マザーツリー 森の隠された「知性」をめぐる冒険 スザンヌ・シマード 著 読了
森の木々たちが土壌の中の菌根菌ネットワークを通じて繋がりあい、情報伝達しているだけでなく、実際に炭素を送りあっている。 その事実と、そこから見えてくる考察。 それを長年の研究の中でどのように解明してきたかというストーリーだ。
幼少時代の経験、大学時代のアルバイトからはじまり、仕事、結婚、子育て、離婚、病気、和解と、自分の人生と森の研究がひとつの物語として語られている。
その中で、たどり着いたこと。
木も草も生きていると認めることから始まる。 彼らは物事を認識し、共感し、伝え合う、そして行動する。協力し合い、判断し、学び、記憶する。 私たちが、感覚性、叡智、知能と呼ぶ性質を彼らは持っている。 木々、動物、菌類、…人間以外のありとあらゆる生き物が、そうした性質を持っていることに気づけば、人間が自らに与えるのと同じだけの敬意が彼らにも与えられるべきであることがわかるはずだ。
一つの生き物、一つの森、一つの湖を傷つけることで複雑なネットワークの隅々にまで影響を及ぶこと。 それは本来のバランスを取り戻すこともできること。 一つの生き物を不当に扱えば、それはあらゆる生き物を不当に扱っていることになる。
人間以外の地球上のすべての生き物は、私たちがそのことを気づくのを、ずっと辛抱強く待ち続けている。 この変革を起こすには、人間が再び自然と、つながることが必要だ。
では、自然とつながるとはどういうことなのか。 これはすごく大きな問いだ。
また、本のタイトルにあるように、森には「マザーツリー」と呼ばれる、古い大きな木がある。
このマザーツリーが、菌根菌ネットワークのハブとなり、多くの小さな木々や小動物に住処と栄養を与え続けている。 このマザーツリーが傷つき、朽ちようとするとき、できるだけ多くの炭素と情報を子孫に残す行動をとる。
その生き様をみたとき、著者は、では人間の人生の目的は何かを考える。
人間が死ぬときの目標は、「精一杯バトンを渡すこと」なのではないか。
これはすごく示唆に富んだ答えだ。
すごく誤解を恐れずに語るのであれば、東洋と西洋の融合についてだ。 ぼくらの豊かな生活の基盤を支えているのは、明らかに西洋哲学から発達した科学の力だと思う。
とはいえ、先住民族の物語の中には、当たり前のようにマザーツリーの存在が語られていた。
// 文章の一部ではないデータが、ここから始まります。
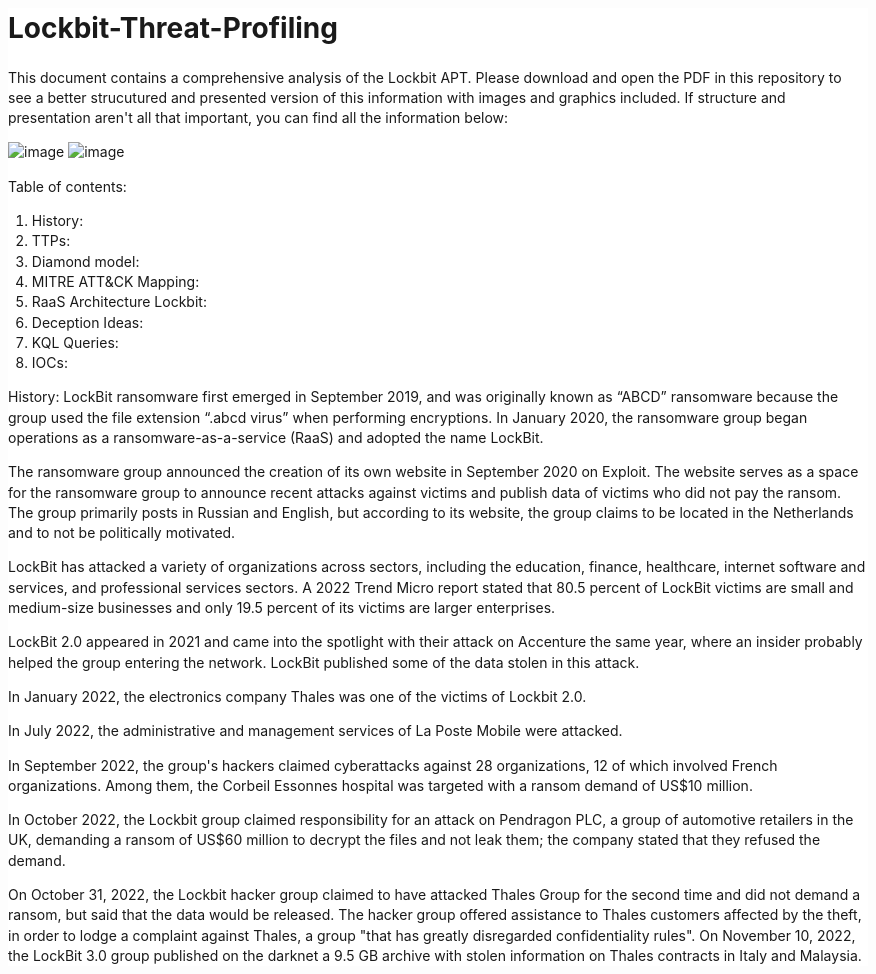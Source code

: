 # Lockbit-Threat-Profiling
This document contains a comprehensive analysis of the Lockbit APT. Please download and open the PDF in this repository to see a better strucutured and presented version of this information with images and graphics included.
If structure and presentation aren't all that important, you can find all the information below:

![image](https://github.com/user-attachments/assets/aea62af4-2006-421c-ac14-bbdb8a2b6391)
![image](https://github.com/user-attachments/assets/3bc60a7a-c47b-44b5-9a8c-e80933db6c71)

Table of contents:
1. History:
2. TTPs:
3. Diamond model:
4. MITRE ATT&CK Mapping:
5. RaaS Architecture Lockbit:
6. Deception Ideas:
7. KQL Queries:
8. IOCs:
 
History:
LockBit ransomware first emerged in September 2019, and was originally known as “ABCD” ransomware because the group used the file extension “.abcd virus” when performing encryptions. In January 2020, the ransomware group began operations as a ransomware-as-a-service (RaaS) and adopted the name LockBit. 

The ransomware group announced the creation of its own website in September 2020 on Exploit. The website serves as a space for the ransomware group to announce recent attacks against victims and publish data of victims who did not pay the ransom. The group primarily posts in Russian and English, but according to its website, the group claims to be located in the Netherlands and to not be politically motivated. 

LockBit has attacked a variety of organizations across sectors, including the education, finance, healthcare, internet software and services, and professional services sectors. A 2022 Trend Micro report stated that 80.5 percent of LockBit victims are small and medium-size businesses and only 19.5 percent of its victims are larger enterprises.

LockBit 2.0 appeared in 2021 and came into the spotlight with their attack on Accenture the same year, where an insider probably helped the group entering the network. LockBit published some of the data stolen in this attack.

In January 2022, the electronics company Thales was one of the victims of Lockbit 2.0.

In July 2022, the administrative and management services of La Poste Mobile were attacked.

In September 2022, the group's hackers claimed cyberattacks against 28 organizations, 12 of which involved French organizations. Among them, the Corbeil Essonnes hospital was targeted with a ransom demand of US$10 million.

In October 2022, the Lockbit group claimed responsibility for an attack on Pendragon PLC, a group of automotive retailers in the UK, demanding a ransom of US$60 million to decrypt the files and not leak them; the company stated that they refused the demand.

On October 31, 2022, the Lockbit hacker group claimed to have attacked Thales Group for the second time and did not demand a ransom, but said that the data would be released. The hacker group offered assistance to Thales customers affected by the theft, in order to lodge a complaint against Thales, a group "that has greatly disregarded confidentiality rules". On November 10, 2022, the LockBit 3.0 group published on the darknet a 9.5 GB archive with stolen information on Thales contracts in Italy and Malaysia.
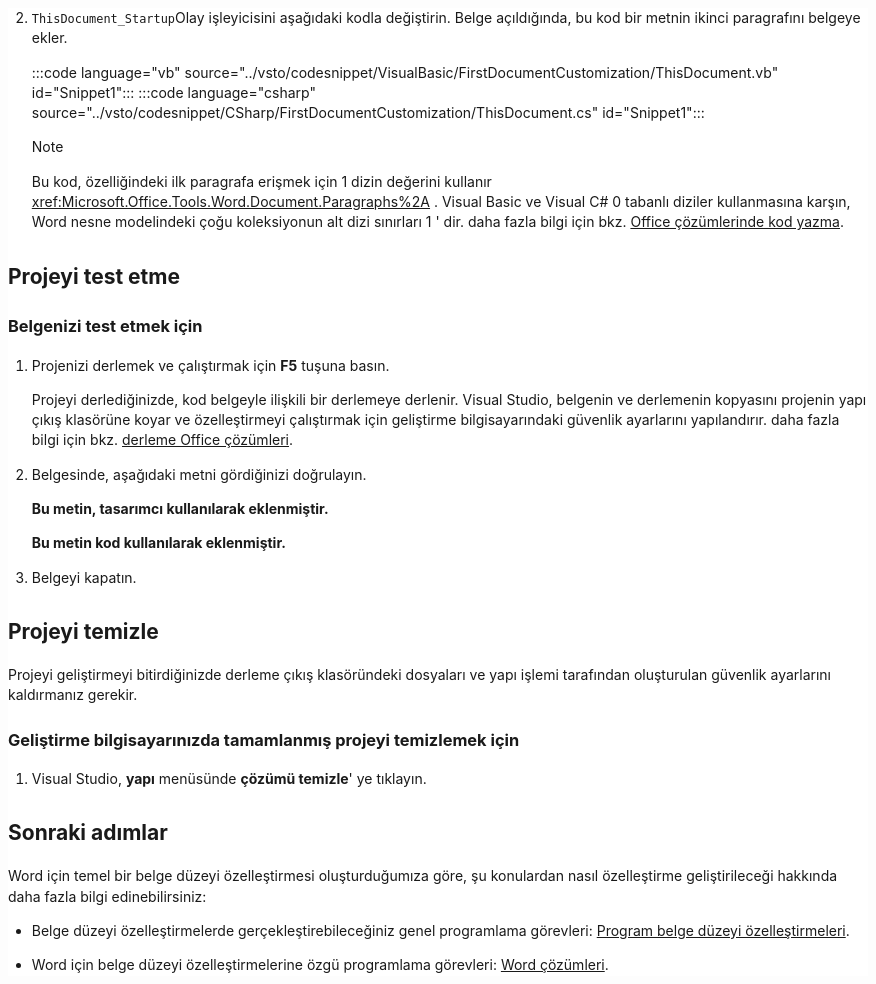 2. `ThisDocument_Startup`Olay işleyicisini aşağıdaki kodla değiştirin. Belge açıldığında, bu kod bir metnin ikinci paragrafını belgeye ekler.

     :::code language="vb" source="../vsto/codesnippet/VisualBasic/FirstDocumentCustomization/ThisDocument.vb" id="Snippet1":::
     :::code language="csharp" source="../vsto/codesnippet/CSharp/FirstDocumentCustomization/ThisDocument.cs" id="Snippet1":::

    > [!NOTE]
    > Bu kod, özelliğindeki ilk paragrafa erişmek için 1 dizin değerini kullanır <xref:Microsoft.Office.Tools.Word.Document.Paragraphs%2A> . Visual Basic ve Visual C# 0 tabanlı diziler kullanmasına karşın, Word nesne modelindeki çoğu koleksiyonun alt dizi sınırları 1 ' dir. daha fazla bilgi için bkz. [Office çözümlerinde kod yazma](../vsto/writing-code-in-office-solutions.md).

## <a name="test-the-project"></a>Projeyi test etme

### <a name="to-test-your-document"></a>Belgenizi test etmek için

1. Projenizi derlemek ve çalıştırmak için **F5** tuşuna basın.

     Projeyi derlediğinizde, kod belgeyle ilişkili bir derlemeye derlenir. Visual Studio, belgenin ve derlemenin kopyasını projenin yapı çıkış klasörüne koyar ve özelleştirmeyi çalıştırmak için geliştirme bilgisayarındaki güvenlik ayarlarını yapılandırır. daha fazla bilgi için bkz. [derleme Office çözümleri](../vsto/building-office-solutions.md).

2. Belgesinde, aşağıdaki metni gördiğinizi doğrulayın.

     **Bu metin, tasarımcı kullanılarak eklenmiştir.**

     **Bu metin kod kullanılarak eklenmiştir.**

3. Belgeyi kapatın.

## <a name="clean-up-the-project"></a>Projeyi temizle

 Projeyi geliştirmeyi bitirdiğinizde derleme çıkış klasöründeki dosyaları ve yapı işlemi tarafından oluşturulan güvenlik ayarlarını kaldırmanız gerekir.

### <a name="to-clean-up-the-completed-project-on-your-development-computer"></a>Geliştirme bilgisayarınızda tamamlanmış projeyi temizlemek için

1. Visual Studio, **yapı** menüsünde **çözümü temizle**' ye tıklayın.

## <a name="next-steps"></a>Sonraki adımlar

 Word için temel bir belge düzeyi özelleştirmesi oluşturduğumıza göre, şu konulardan nasıl özelleştirme geliştirileceği hakkında daha fazla bilgi edinebilirsiniz:

- Belge düzeyi özelleştirmelerde gerçekleştirebileceğiniz genel programlama görevleri: [Program belge düzeyi özelleştirmeleri](../vsto/programming-document-level-customizations.md).

- Word için belge düzeyi özelleştirmelerine özgü programlama görevleri: [Word çözümleri](../vsto/word-solutions.md).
それは1000年以上前から、そうなのかもしれない。
ぼくらの世界では、木の市場価値と、効率化、単一化、幻想の中で、我武者羅に木々を伐採してきた。 その中で著者のような一部の研究者が、実際の森の暮らしとの違いから疑問を呈し、探究していく。
それはすごく厳しい道であり、どこまでも受け入れられない。 そこには権威、権力、お金の力が取り巻いている。
時間もかかる。人間ひとりの生涯で研究できることも少ない。
その強い力を押しのけ、科学の力で新しい事実を突き止めていく。
そうやって「マザーツリー」の存在を明らかにしていく。
そしてたどり着いた答えが、「人間の生きる目的は、精一杯バトンを渡すこと」。
これは何を語っているのだろうか。
すごく、すごく遠回りをしながら出逢った事実であり、東洋と西洋がつながった瞬間のように思う。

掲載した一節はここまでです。